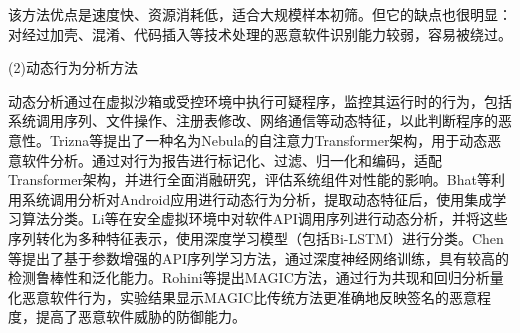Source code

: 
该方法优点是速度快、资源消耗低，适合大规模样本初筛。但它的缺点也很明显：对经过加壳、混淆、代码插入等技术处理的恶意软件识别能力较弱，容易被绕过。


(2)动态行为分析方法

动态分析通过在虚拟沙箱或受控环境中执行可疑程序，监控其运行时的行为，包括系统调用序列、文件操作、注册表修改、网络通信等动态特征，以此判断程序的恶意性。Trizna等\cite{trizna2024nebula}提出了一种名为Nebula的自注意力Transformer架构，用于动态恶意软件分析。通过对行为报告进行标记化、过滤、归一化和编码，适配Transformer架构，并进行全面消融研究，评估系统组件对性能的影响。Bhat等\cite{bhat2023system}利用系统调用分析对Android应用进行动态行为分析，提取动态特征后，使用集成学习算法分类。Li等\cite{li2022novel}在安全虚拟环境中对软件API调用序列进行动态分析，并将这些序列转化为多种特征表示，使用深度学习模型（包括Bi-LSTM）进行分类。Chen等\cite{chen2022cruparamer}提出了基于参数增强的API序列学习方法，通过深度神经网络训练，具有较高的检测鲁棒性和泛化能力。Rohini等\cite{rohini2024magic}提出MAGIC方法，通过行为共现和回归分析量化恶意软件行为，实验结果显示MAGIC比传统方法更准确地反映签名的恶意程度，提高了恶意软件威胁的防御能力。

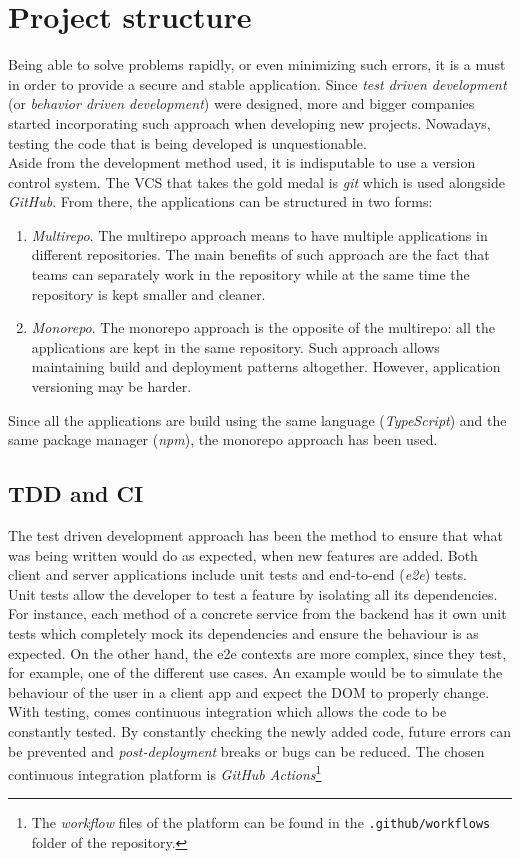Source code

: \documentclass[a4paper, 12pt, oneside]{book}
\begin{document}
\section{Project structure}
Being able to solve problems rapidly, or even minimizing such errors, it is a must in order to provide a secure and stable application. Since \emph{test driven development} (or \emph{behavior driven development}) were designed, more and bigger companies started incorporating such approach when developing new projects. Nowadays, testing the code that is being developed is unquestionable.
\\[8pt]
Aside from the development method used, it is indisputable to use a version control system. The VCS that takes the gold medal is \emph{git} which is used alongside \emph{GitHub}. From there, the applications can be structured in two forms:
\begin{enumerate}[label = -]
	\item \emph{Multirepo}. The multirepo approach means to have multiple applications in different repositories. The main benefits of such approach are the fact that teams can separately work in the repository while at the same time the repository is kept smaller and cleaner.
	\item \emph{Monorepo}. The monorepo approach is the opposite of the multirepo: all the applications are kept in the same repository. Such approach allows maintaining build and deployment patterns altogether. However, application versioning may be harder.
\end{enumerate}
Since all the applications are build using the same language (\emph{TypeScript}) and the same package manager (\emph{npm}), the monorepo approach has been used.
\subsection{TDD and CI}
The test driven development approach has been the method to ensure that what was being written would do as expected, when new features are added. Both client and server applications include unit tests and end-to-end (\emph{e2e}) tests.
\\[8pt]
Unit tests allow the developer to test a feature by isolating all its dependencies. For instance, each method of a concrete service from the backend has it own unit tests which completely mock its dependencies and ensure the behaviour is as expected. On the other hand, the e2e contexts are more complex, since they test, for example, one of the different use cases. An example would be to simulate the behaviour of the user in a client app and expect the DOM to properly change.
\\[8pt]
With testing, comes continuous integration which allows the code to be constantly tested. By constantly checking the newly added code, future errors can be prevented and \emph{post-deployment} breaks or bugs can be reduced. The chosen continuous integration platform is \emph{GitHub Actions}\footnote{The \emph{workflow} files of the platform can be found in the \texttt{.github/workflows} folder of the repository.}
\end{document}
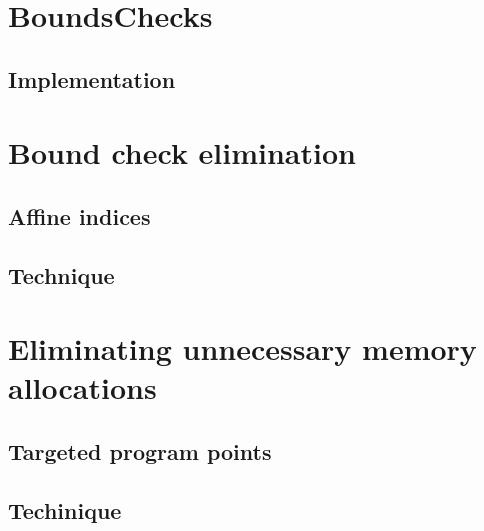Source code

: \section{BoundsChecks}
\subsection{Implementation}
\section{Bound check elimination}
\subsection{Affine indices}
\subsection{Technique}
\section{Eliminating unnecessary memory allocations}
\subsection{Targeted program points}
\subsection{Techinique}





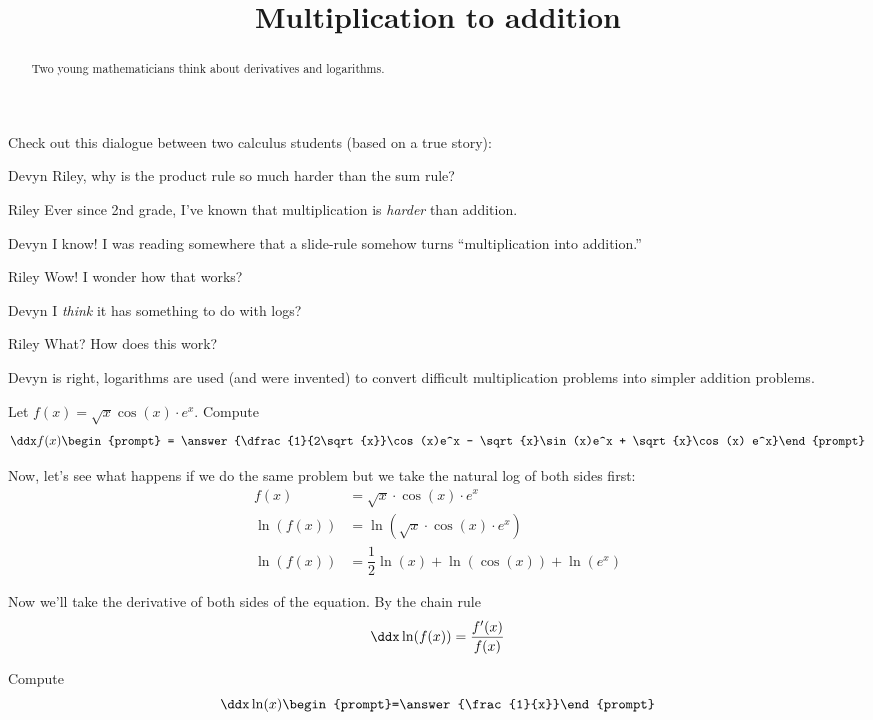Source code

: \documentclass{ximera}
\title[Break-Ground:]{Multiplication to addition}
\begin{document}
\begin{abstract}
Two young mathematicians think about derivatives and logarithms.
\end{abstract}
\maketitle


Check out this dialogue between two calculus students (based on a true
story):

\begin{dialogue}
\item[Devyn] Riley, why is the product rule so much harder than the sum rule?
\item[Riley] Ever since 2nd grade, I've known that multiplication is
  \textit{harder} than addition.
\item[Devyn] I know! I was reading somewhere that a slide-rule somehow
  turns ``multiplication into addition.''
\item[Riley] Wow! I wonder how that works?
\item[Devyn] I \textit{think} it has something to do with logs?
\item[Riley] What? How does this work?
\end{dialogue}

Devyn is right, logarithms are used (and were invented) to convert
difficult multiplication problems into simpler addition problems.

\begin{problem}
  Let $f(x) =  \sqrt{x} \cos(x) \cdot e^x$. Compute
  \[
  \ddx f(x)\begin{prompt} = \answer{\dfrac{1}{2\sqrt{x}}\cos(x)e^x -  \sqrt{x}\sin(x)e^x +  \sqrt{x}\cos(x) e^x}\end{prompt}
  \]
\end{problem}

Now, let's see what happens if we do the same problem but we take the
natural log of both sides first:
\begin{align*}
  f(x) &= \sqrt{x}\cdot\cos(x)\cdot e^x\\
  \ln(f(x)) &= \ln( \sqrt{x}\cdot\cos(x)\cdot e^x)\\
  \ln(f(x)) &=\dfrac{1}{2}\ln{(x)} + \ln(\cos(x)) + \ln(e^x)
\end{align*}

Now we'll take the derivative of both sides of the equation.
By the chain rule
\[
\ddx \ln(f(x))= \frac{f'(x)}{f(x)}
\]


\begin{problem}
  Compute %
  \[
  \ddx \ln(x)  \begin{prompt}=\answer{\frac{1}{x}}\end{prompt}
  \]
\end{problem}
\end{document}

#### TASK TO CARRY OUT:
With the pictures removed, please retype each record exactly.

#### EXERCISE OUTPUT:
Source code

: 
该方法优点是速度快、资源消耗低，适合大规模样本初筛。但它的缺点也很明显：对经过加壳、混淆、代码插入等技术处理的恶意软件识别能力较弱，容易被绕过。


(2)动态行为分析方法

动态分析通过在虚拟沙箱或受控环境中执行可疑程序，监控其运行时的行为，包括系统调用序列、文件操作、注册表修改、网络通信等动态特征，以此判断程序的恶意性。Trizna等\cite{trizna2024nebula}提出了一种名为Nebula的自注意力Transformer架构，用于动态恶意软件分析。通过对行为报告进行标记化、过滤、归一化和编码，适配Transformer架构，并进行全面消融研究，评估系统组件对性能的影响。Bhat等\cite{bhat2023system}利用系统调用分析对Android应用进行动态行为分析，提取动态特征后，使用集成学习算法分类。Li等\cite{li2022novel}在安全虚拟环境中对软件API调用序列进行动态分析，并将这些序列转化为多种特征表示，使用深度学习模型（包括Bi-LSTM）进行分类。Chen等\cite{chen2022cruparamer}提出了基于参数增强的API序列学习方法，通过深度神经网络训练，具有较高的检测鲁棒性和泛化能力。Rohini等\cite{rohini2024magic}提出MAGIC方法，通过行为共现和回归分析量化恶意软件行为，实验结果显示MAGIC比传统方法更准确地反映签名的恶意程度，提高了恶意软件威胁的防御能力。

Source code

: \documentclass[a4paper, 12pt, oneside]{book}
\begin{document}
\section{Project structure}
Being able to solve problems rapidly, or even minimizing such errors, it is a must in order to provide a secure and stable application. Since \emph{test driven development} (or \emph{behavior driven development}) were designed, more and bigger companies started incorporating such approach when developing new projects. Nowadays, testing the code that is being developed is unquestionable.
\\[8pt]
Aside from the development method used, it is indisputable to use a version control system. The VCS that takes the gold medal is \emph{git} which is used alongside \emph{GitHub}. From there, the applications can be structured in two forms:
\begin{enumerate}[label = -]
	\item \emph{Multirepo}. The multirepo approach means to have multiple applications in different repositories. The main benefits of such approach are the fact that teams can separately work in the repository while at the same time the repository is kept smaller and cleaner.
	\item \emph{Monorepo}. The monorepo approach is the opposite of the multirepo: all the applications are kept in the same repository. Such approach allows maintaining build and deployment patterns altogether. However, application versioning may be harder.
\end{enumerate}
Since all the applications are build using the same language (\emph{TypeScript}) and the same package manager (\emph{npm}), the monorepo approach has been used.
\subsection{TDD and CI}
The test driven development approach has been the method to ensure that what was being written would do as expected, when new features are added. Both client and server applications include unit tests and end-to-end (\emph{e2e}) tests.
\\[8pt]
Unit tests allow the developer to test a feature by isolating all its dependencies. For instance, each method of a concrete service from the backend has it own unit tests which completely mock its dependencies and ensure the behaviour is as expected. On the other hand, the e2e contexts are more complex, since they test, for example, one of the different use cases. An example would be to simulate the behaviour of the user in a client app and expect the DOM to properly change.
\\[8pt]
With testing, comes continuous integration which allows the code to be constantly tested. By constantly checking the newly added code, future errors can be prevented and \emph{post-deployment} breaks or bugs can be reduced. The chosen continuous integration platform is \emph{GitHub Actions}\footnote{The \emph{workflow} files of the platform can be found in the \texttt{.github/workflows} folder of the repository.}
\end{document}
Source code

: \section{BoundsChecks}
\subsection{Implementation}
\section{Bound check elimination}
\subsection{Affine indices}
\subsection{Technique}
\section{Eliminating unnecessary memory allocations}
\subsection{Targeted program points}
\subsection{Techinique}





Source code

: \documentclass{ximera}
\title[Break-Ground:]{Multiplication to addition}
\begin{document}
\begin{abstract}
Two young mathematicians think about derivatives and logarithms.
\end{abstract}
\maketitle


Check out this dialogue between two calculus students (based on a true
story):

\begin{dialogue}
\item[Devyn] Riley, why is the product rule so much harder than the sum rule?
\item[Riley] Ever since 2nd grade, I've known that multiplication is
  \textit{harder} than addition.
\item[Devyn] I know! I was reading somewhere that a slide-rule somehow
  turns ``multiplication into addition.''
\item[Riley] Wow! I wonder how that works?
\item[Devyn] I \textit{think} it has something to do with logs?
\item[Riley] What? How does this work?
\end{dialogue}

Devyn is right, logarithms are used (and were invented) to convert
difficult multiplication problems into simpler addition problems.

\begin{problem}
  Let $f(x) =  \sqrt{x} \cos(x) \cdot e^x$. Compute
  \[
  \ddx f(x)\begin{prompt} = \answer{\dfrac{1}{2\sqrt{x}}\cos(x)e^x -  \sqrt{x}\sin(x)e^x +  \sqrt{x}\cos(x) e^x}\end{prompt}
  \]
\end{problem}

Now, let's see what happens if we do the same problem but we take the
natural log of both sides first:
\begin{align*}
  f(x) &= \sqrt{x}\cdot\cos(x)\cdot e^x\\
  \ln(f(x)) &= \ln( \sqrt{x}\cdot\cos(x)\cdot e^x)\\
  \ln(f(x)) &=\dfrac{1}{2}\ln{(x)} + \ln(\cos(x)) + \ln(e^x)
\end{align*}

Now we'll take the derivative of both sides of the equation.
By the chain rule
\[
\ddx \ln(f(x))= \frac{f'(x)}{f(x)}
\]


\begin{problem}
  Compute %
  \[
  \ddx \ln(x)  \begin{prompt}=\answer{\frac{1}{x}}\end{prompt}
  \]
\end{problem}
\end{document}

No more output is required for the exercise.